##### Data to examine #####

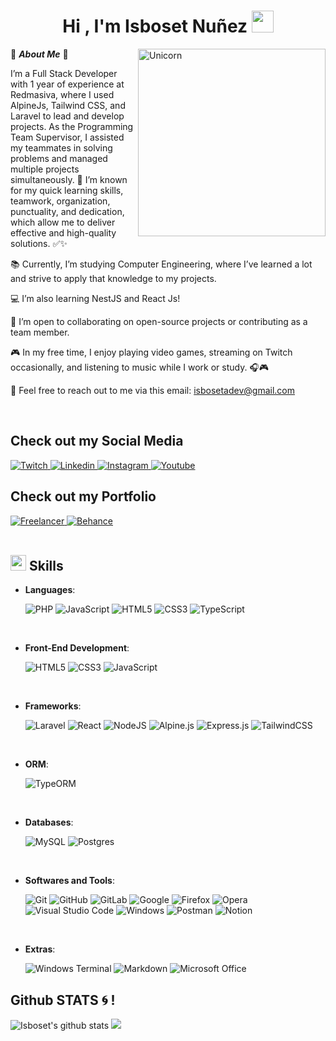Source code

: <h1 align="center"><b>Hi , I'm Isboset Nuñez </b><img src="https://media.giphy.com/media/hvRJCLFzcasrR4ia7z/giphy.gif" width="35"></h1>

<img align="right" width=300px alt="Unicorn" src="https://c.tenor.com/OY-DSprxSYIAAAAC/mi-logo-animado.gif" />

🌟 ***About Me*** 🌟

I’m a Full Stack Developer with 1 year of experience at Redmasiva, where I used AlpineJs, Tailwind CSS, and Laravel to lead and develop projects. As the Programming Team Supervisor, I assisted my teammates in solving problems and managed multiple projects simultaneously. 🚀 I’m known for my quick learning skills, teamwork, organization, punctuality, and dedication, which allow me to deliver effective and high-quality solutions. ✅✨

📚 Currently, I’m studying Computer Engineering, where I’ve learned a lot and strive to apply that knowledge to my projects.

💻 I’m also learning NestJS and React Js!

🌱 I’m open to collaborating on open-source projects or contributing as a team member.

🎮 In my free time, I enjoy playing video games, streaming on Twitch occasionally, and listening to music while I work or study. 🎧🎮

📩 Feel free to reach out to me via this email: <a href="isbosetadev@gmail.com">isbosetadev@gmail.com</a>

<br>

## Check out my Social Media

<a href="https://www.twitch.tv/bifrostdev/" >
  <img src="https://img.shields.io/badge/Twitch-9347FF?style=for-the-badge&logo=twitch&logoColor=white" alt="Twitch">
</a>
<a href="https://www.linkedin.com/in/isboseta/" >
  <img src="https://img.shields.io/badge/linkedin-%230077B5.svg?style=for-the-badge&logo=linkedin&logoColor=white" alt="Linkedin">
</a>
<a href="https://www.instagram.com/isboset_n/" >
  <img src="https://img.shields.io/badge/Instagram-%23E4405F.svg?style=for-the-badge&logo=Instagram&logoColor=white" alt="Instagram">
</a>
<a href="https://www.youtube.com/@bifrost-dev2514" >
  <img src="https://img.shields.io/badge/YouTube-%23FF0000.svg?style=for-the-badge&logo=YouTube&logoColor=white" alt="Youtube">
</a>

<br>

## Check out my Portfolio

<a href="https://www.freelancer.es/u/Isboset" >
  <img src="https://img.shields.io/badge/Freelancer-29B2FE?style=for-the-badge&logo=Freelancer&logoColor=white" alt="Freelancer">
</a>
<a href="https://www.behance.net/bifrostdev" >
  <img src="https://img.shields.io/badge/Behance-1769ff?style=for-the-badge&logo=behance&logoColor=white" alt="Behance">
</a>

<br>
<br>

## <img src="https://media2.giphy.com/media/QssGEmpkyEOhBCb7e1/giphy.gif?cid=ecf05e47a0n3gi1bfqntqmob8g9aid1oyj2wr3ds3mg700bl&rid=giphy.gif" width ="25"><b> Skills</b>


<p align="center">

- **Languages**:
    
    ![PHP](https://img.shields.io/badge/php-%23777BB4.svg?style=for-the-badge&logo=php&logoColor=white)
    ![JavaScript](https://img.shields.io/badge/javascript-%23323330.svg?style=for-the-badge&logo=javascript&logoColor=%23F7DF1E)
    ![HTML5](https://img.shields.io/badge/html5-%23E34F26.svg?style=for-the-badge&logo=html5&logoColor=white)
    ![CSS3](https://img.shields.io/badge/css3-%231572B6.svg?style=for-the-badge&logo=css3&logoColor=white)
    ![TypeScript](https://img.shields.io/badge/typescript-%23007ACC.svg?style=for-the-badge&logo=typescript&logoColor=white)

<br>   
    
- **Front-End Development**:

   ![HTML5](https://img.shields.io/badge/HTML5%20-%23E34F26.svg?style=for-the-badge&logo=html5&logoColor=white)
   ![CSS3](https://img.shields.io/badge/CSS%20-%231572B6.svg?style=for-the-badge&logo=css3&logoColor=white)
   ![JavaScript](https://img.shields.io/badge/JavaScript%20-%23F7DF1E.svg?style=for-the-badge&logo=javascript&logoColor=black)

<br>

- **Frameworks**:

    ![Laravel](https://img.shields.io/badge/laravel-%23FF2D20.svg?style=for-the-badge&logo=laravel&logoColor=white)
    ![React](https://img.shields.io/badge/react-%2320232a.svg?style=for-the-badge&logo=react&logoColor=%2361DAFB)
    ![NodeJS](https://img.shields.io/badge/node.js-6DA55F?style=for-the-badge&logo=node.js&logoColor=white)
    ![Alpine.js](https://img.shields.io/badge/alpinejs-white.svg?style=for-the-badge&logo=alpinedotjs&logoColor=%238BC0D0)
    ![Express.js](https://img.shields.io/badge/express.js-%23404d59.svg?style=for-the-badge&logo=express&logoColor=%2361DAFB)
    ![TailwindCSS](https://img.shields.io/badge/tailwindcss-%2338B2AC.svg?style=for-the-badge&logo=tailwind-css&logoColor=white)

<br>

- **ORM**:
  
  ![TypeORM](https://img.shields.io/badge/TypeORM-FE0803.svg?style=for-the-badge&logo=typeorm&logoColor=white)

<br>

- **Databases**:

  ![MySQL](https://img.shields.io/badge/mysql-4479A1.svg?style=for-the-badge&logo=mysql&logoColor=white)
  ![Postgres](https://img.shields.io/badge/postgres-%23316192.svg?style=for-the-badge&logo=postgresql&logoColor=white)

<br>

- **Softwares and Tools**:

    ![Git](https://img.shields.io/badge/git-%23F05033.svg?style=for-the-badge&logo=git&logoColor=white)
    ![GitHub](https://img.shields.io/badge/github-%23121011.svg?style=for-the-badge&logo=github&logoColor=white)
    ![GitLab](https://img.shields.io/badge/gitlab-%23181717.svg?style=for-the-badge&logo=gitlab&logoColor=white)
    ![Google](https://img.shields.io/badge/google-%234285F4.svg?style=for-the-badge&logo=google&logoColor=white)
    ![Firefox](https://img.shields.io/badge/Firefox-FF7139?style=for-the-badge&logo=Firefox-Browser&logoColor=white)
    ![Opera](https://img.shields.io/badge/Opera-FF1B2D?style=for-the-badge&logo=Opera&logoColor=white)
    ![Visual Studio Code](https://img.shields.io/badge/Visual%20Studio%20Code-0078d7.svg?style=for-the-badge&logo=visual-studio-code&logoColor=white)
    ![Windows](https://img.shields.io/badge/Windows-0078D6?style=for-the-badge&logo=windows&logoColor=white)
    ![Postman](https://img.shields.io/badge/Postman-FF6C37?style=for-the-badge&logo=postman&logoColor=white)
    ![Notion](https://img.shields.io/badge/Notion-%23000000.svg?style=for-the-badge&logo=notion&logoColor=white)
   

<br>

- **Extras**:

    ![Windows Terminal](https://img.shields.io/badge/Windows%20Terminal-%234D4D4D.svg?style=for-the-badge&logo=windows-terminal&logoColor=white)
    ![Markdown](https://img.shields.io/badge/markdown-%23000000.svg?style=for-the-badge&logo=markdown&logoColor=white)
    ![Microsoft Office](https://img.shields.io/badge/Microsoft_Office-D83B01?style=for-the-badge&logo=microsoft-office&logoColor=white)


</p>

## Github STATS :cyclone: !

![Isboset's github stats](https://github-readme-stats.vercel.app/api?username=IsbosetA&show_icons=true&theme=radical)
[![](https://github-readme-streak-stats.herokuapp.com/?user=IsbosetA&theme=material-palenight)](https://github.com/IsbosetA)
<br>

#####

* _Goal of the exercise_
Transcribe every line of the listing above exactly; skip the pictures.

* _Result for this task_
Source code

: <h1 align="center"><b>Hi , I'm Isboset Nuñez </b><img src="https://media.giphy.com/media/hvRJCLFzcasrR4ia7z/giphy.gif" width="35"></h1>

<img align="right" width=300px alt="Unicorn" src="https://c.tenor.com/OY-DSprxSYIAAAAC/mi-logo-animado.gif" />

🌟 ***About Me*** 🌟

I’m a Full Stack Developer with 1 year of experience at Redmasiva, where I used AlpineJs, Tailwind CSS, and Laravel to lead and develop projects. As the Programming Team Supervisor, I assisted my teammates in solving problems and managed multiple projects simultaneously. 🚀 I’m known for my quick learning skills, teamwork, organization, punctuality, and dedication, which allow me to deliver effective and high-quality solutions. ✅✨

📚 Currently, I’m studying Computer Engineering, where I’ve learned a lot and strive to apply that knowledge to my projects.

💻 I’m also learning NestJS and React Js!

🌱 I’m open to collaborating on open-source projects or contributing as a team member.

🎮 In my free time, I enjoy playing video games, streaming on Twitch occasionally, and listening to music while I work or study. 🎧🎮

📩 Feel free to reach out to me via this email: <a href="isbosetadev@gmail.com">isbosetadev@gmail.com</a>

<br>

## Check out my Social Media

<a href="https://www.twitch.tv/bifrostdev/" >
  <img src="https://img.shields.io/badge/Twitch-9347FF?style=for-the-badge&logo=twitch&logoColor=white" alt="Twitch">
</a>
<a href="https://www.linkedin.com/in/isboseta/" >
  <img src="https://img.shields.io/badge/linkedin-%230077B5.svg?style=for-the-badge&logo=linkedin&logoColor=white" alt="Linkedin">
</a>
<a href="https://www.instagram.com/isboset_n/" >
  <img src="https://img.shields.io/badge/Instagram-%23E4405F.svg?style=for-the-badge&logo=Instagram&logoColor=white" alt="Instagram">
</a>
<a href="https://www.youtube.com/@bifrost-dev2514" >
  <img src="https://img.shields.io/badge/YouTube-%23FF0000.svg?style=for-the-badge&logo=YouTube&logoColor=white" alt="Youtube">
</a>

<br>

## Check out my Portfolio

<a href="https://www.freelancer.es/u/Isboset" >
  <img src="https://img.shields.io/badge/Freelancer-29B2FE?style=for-the-badge&logo=Freelancer&logoColor=white" alt="Freelancer">
</a>
<a href="https://www.behance.net/bifrostdev" >
  <img src="https://img.shields.io/badge/Behance-1769ff?style=for-the-badge&logo=behance&logoColor=white" alt="Behance">
</a>

<br>
<br>

## <img src="https://media2.giphy.com/media/QssGEmpkyEOhBCb7e1/giphy.gif?cid=ecf05e47a0n3gi1bfqntqmob8g9aid1oyj2wr3ds3mg700bl&rid=giphy.gif" width ="25"><b> Skills</b>


<p align="center">

- **Languages**:
    
    ![PHP](https://img.shields.io/badge/php-%23777BB4.svg?style=for-the-badge&logo=php&logoColor=white)
    ![JavaScript](https://img.shields.io/badge/javascript-%23323330.svg?style=for-the-badge&logo=javascript&logoColor=%23F7DF1E)
    ![HTML5](https://img.shields.io/badge/html5-%23E34F26.svg?style=for-the-badge&logo=html5&logoColor=white)
    ![CSS3](https://img.shields.io/badge/css3-%231572B6.svg?style=for-the-badge&logo=css3&logoColor=white)
    ![TypeScript](https://img.shields.io/badge/typescript-%23007ACC.svg?style=for-the-badge&logo=typescript&logoColor=white)

<br>   
    
- **Front-End Development**:

   ![HTML5](https://img.shields.io/badge/HTML5%20-%23E34F26.svg?style=for-the-badge&logo=html5&logoColor=white)
   ![CSS3](https://img.shields.io/badge/CSS%20-%231572B6.svg?style=for-the-badge&logo=css3&logoColor=white)
   ![JavaScript](https://img.shields.io/badge/JavaScript%20-%23F7DF1E.svg?style=for-the-badge&logo=javascript&logoColor=black)

<br>

- **Frameworks**:

    ![Laravel](https://img.shields.io/badge/laravel-%23FF2D20.svg?style=for-the-badge&logo=laravel&logoColor=white)
    ![React](https://img.shields.io/badge/react-%2320232a.svg?style=for-the-badge&logo=react&logoColor=%2361DAFB)
    ![NodeJS](https://img.shields.io/badge/node.js-6DA55F?style=for-the-badge&logo=node.js&logoColor=white)
    ![Alpine.js](https://img.shields.io/badge/alpinejs-white.svg?style=for-the-badge&logo=alpinedotjs&logoColor=%238BC0D0)
    ![Express.js](https://img.shields.io/badge/express.js-%23404d59.svg?style=for-the-badge&logo=express&logoColor=%2361DAFB)
    ![TailwindCSS](https://img.shields.io/badge/tailwindcss-%2338B2AC.svg?style=for-the-badge&logo=tailwind-css&logoColor=white)

<br>

- **ORM**:
  
  ![TypeORM](https://img.shields.io/badge/TypeORM-FE0803.svg?style=for-the-badge&logo=typeorm&logoColor=white)

<br>

- **Databases**:

  ![MySQL](https://img.shields.io/badge/mysql-4479A1.svg?style=for-the-badge&logo=mysql&logoColor=white)
  ![Postgres](https://img.shields.io/badge/postgres-%23316192.svg?style=for-the-badge&logo=postgresql&logoColor=white)

<br>

- **Softwares and Tools**:

    ![Git](https://img.shields.io/badge/git-%23F05033.svg?style=for-the-badge&logo=git&logoColor=white)
    ![GitHub](https://img.shields.io/badge/github-%23121011.svg?style=for-the-badge&logo=github&logoColor=white)
    ![GitLab](https://img.shields.io/badge/gitlab-%23181717.svg?style=for-the-badge&logo=gitlab&logoColor=white)
    ![Google](https://img.shields.io/badge/google-%234285F4.svg?style=for-the-badge&logo=google&logoColor=white)
    ![Firefox](https://img.shields.io/badge/Firefox-FF7139?style=for-the-badge&logo=Firefox-Browser&logoColor=white)
    ![Opera](https://img.shields.io/badge/Opera-FF1B2D?style=for-the-badge&logo=Opera&logoColor=white)
    ![Visual Studio Code](https://img.shields.io/badge/Visual%20Studio%20Code-0078d7.svg?style=for-the-badge&logo=visual-studio-code&logoColor=white)
    ![Windows](https://img.shields.io/badge/Windows-0078D6?style=for-the-badge&logo=windows&logoColor=white)
    ![Postman](https://img.shields.io/badge/Postman-FF6C37?style=for-the-badge&logo=postman&logoColor=white)
    ![Notion](https://img.shields.io/badge/Notion-%23000000.svg?style=for-the-badge&logo=notion&logoColor=white)
   

<br>

- **Extras**:

    ![Windows Terminal](https://img.shields.io/badge/Windows%20Terminal-%234D4D4D.svg?style=for-the-badge&logo=windows-terminal&logoColor=white)
    ![Markdown](https://img.shields.io/badge/markdown-%23000000.svg?style=for-the-badge&logo=markdown&logoColor=white)
    ![Microsoft Office](https://img.shields.io/badge/Microsoft_Office-D83B01?style=for-the-badge&logo=microsoft-office&logoColor=white)


</p>

## Github STATS :cyclone: !

![Isboset's github stats](https://github-readme-stats.vercel.app/api?username=IsbosetA&show_icons=true&theme=radical)
[![](https://github-readme-streak-stats.herokuapp.com/?user=IsbosetA&theme=material-palenight)](https://github.com/IsbosetA)
<br>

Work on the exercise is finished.